▸ **Records for the task**

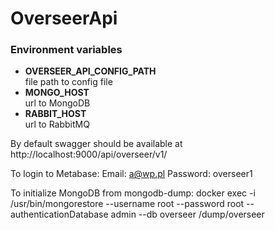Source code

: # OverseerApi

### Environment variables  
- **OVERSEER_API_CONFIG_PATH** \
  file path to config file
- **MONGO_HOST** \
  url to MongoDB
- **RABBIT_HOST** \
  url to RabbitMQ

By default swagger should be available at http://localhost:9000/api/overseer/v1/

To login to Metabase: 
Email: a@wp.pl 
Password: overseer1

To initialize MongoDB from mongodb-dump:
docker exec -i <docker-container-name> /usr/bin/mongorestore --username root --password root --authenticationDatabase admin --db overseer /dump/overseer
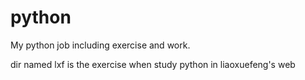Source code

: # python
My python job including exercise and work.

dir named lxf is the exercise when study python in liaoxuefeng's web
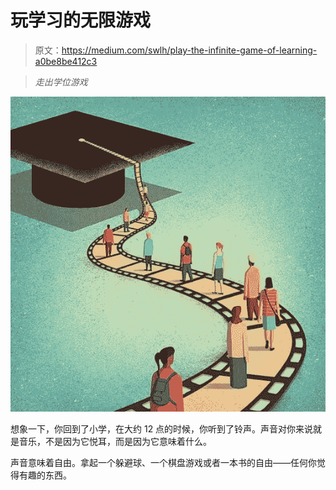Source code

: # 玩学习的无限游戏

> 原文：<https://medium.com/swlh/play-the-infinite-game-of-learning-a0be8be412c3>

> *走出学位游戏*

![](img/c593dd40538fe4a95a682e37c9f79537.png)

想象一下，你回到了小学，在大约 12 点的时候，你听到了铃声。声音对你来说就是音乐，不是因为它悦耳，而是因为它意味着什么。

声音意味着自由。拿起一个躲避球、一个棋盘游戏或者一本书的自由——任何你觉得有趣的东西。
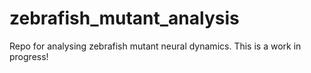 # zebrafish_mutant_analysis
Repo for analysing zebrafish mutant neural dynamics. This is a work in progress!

--

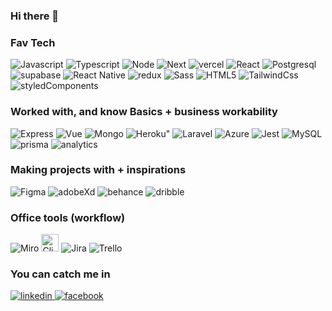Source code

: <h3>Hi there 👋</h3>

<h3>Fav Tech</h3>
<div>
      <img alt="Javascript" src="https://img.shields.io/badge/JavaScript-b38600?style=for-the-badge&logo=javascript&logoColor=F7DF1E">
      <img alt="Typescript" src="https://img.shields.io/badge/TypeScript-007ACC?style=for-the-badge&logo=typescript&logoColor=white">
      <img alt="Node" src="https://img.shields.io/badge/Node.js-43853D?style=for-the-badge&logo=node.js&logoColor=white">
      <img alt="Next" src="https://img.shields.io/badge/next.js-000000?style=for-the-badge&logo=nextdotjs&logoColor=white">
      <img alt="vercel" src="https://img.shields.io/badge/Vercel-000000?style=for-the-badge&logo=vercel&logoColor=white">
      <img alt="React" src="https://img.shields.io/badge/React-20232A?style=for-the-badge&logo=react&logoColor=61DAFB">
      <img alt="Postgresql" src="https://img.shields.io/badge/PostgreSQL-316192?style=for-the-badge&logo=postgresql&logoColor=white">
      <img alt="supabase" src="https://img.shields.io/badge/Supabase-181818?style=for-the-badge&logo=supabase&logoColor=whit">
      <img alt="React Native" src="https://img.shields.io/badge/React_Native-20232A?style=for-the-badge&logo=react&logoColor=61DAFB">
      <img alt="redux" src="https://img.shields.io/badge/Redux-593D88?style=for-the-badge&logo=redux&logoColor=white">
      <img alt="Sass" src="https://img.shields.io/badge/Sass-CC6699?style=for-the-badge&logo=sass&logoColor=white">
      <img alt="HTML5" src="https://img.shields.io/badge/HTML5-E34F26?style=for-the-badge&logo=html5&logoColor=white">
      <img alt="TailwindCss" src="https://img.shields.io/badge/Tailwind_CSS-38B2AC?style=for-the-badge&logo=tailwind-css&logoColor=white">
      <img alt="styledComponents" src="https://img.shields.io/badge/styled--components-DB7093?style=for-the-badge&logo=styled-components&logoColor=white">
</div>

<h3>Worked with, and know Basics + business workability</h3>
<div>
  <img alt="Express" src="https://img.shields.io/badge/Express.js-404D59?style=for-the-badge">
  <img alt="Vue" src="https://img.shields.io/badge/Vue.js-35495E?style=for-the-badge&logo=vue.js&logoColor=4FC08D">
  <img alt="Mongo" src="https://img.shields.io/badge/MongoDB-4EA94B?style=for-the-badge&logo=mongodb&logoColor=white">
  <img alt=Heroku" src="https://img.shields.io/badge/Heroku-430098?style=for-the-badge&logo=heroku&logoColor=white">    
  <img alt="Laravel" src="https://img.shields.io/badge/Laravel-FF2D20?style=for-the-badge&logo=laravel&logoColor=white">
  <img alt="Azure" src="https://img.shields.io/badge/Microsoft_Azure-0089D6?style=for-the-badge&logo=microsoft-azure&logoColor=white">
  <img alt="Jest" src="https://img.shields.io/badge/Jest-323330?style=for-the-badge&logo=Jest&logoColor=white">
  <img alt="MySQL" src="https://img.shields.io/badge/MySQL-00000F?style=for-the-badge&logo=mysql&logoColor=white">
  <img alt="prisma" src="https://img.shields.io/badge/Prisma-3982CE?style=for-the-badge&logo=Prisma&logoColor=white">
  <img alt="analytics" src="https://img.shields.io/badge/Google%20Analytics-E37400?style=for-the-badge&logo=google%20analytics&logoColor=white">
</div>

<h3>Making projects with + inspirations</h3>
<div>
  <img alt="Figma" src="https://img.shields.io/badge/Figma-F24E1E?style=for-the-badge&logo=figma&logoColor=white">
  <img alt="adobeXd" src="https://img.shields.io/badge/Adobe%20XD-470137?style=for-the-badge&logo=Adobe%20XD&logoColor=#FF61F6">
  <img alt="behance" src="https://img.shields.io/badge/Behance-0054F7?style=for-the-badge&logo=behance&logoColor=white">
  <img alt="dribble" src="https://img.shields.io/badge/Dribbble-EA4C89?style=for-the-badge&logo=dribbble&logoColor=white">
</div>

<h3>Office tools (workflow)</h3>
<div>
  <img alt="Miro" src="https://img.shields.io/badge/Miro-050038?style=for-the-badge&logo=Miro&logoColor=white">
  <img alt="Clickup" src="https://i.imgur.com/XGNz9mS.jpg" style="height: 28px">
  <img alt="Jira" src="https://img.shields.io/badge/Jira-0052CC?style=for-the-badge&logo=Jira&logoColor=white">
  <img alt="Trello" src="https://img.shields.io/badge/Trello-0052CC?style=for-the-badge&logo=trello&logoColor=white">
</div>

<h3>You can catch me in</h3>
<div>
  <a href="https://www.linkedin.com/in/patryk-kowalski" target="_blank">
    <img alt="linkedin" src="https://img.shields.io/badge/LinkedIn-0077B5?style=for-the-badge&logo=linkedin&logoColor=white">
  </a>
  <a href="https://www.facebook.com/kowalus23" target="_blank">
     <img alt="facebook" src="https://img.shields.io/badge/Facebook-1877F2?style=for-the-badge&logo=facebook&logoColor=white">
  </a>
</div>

▸ **Task description**
For the listing above, identify each line bearing "facebook".

▸ **Solution to this problem**
  <a href="https://www.facebook.com/kowalus23" target="_blank">
     <img alt="facebook" src="https://img.shields.io/badge/Facebook-1877F2?style=for-the-badge&logo=facebook&logoColor=white">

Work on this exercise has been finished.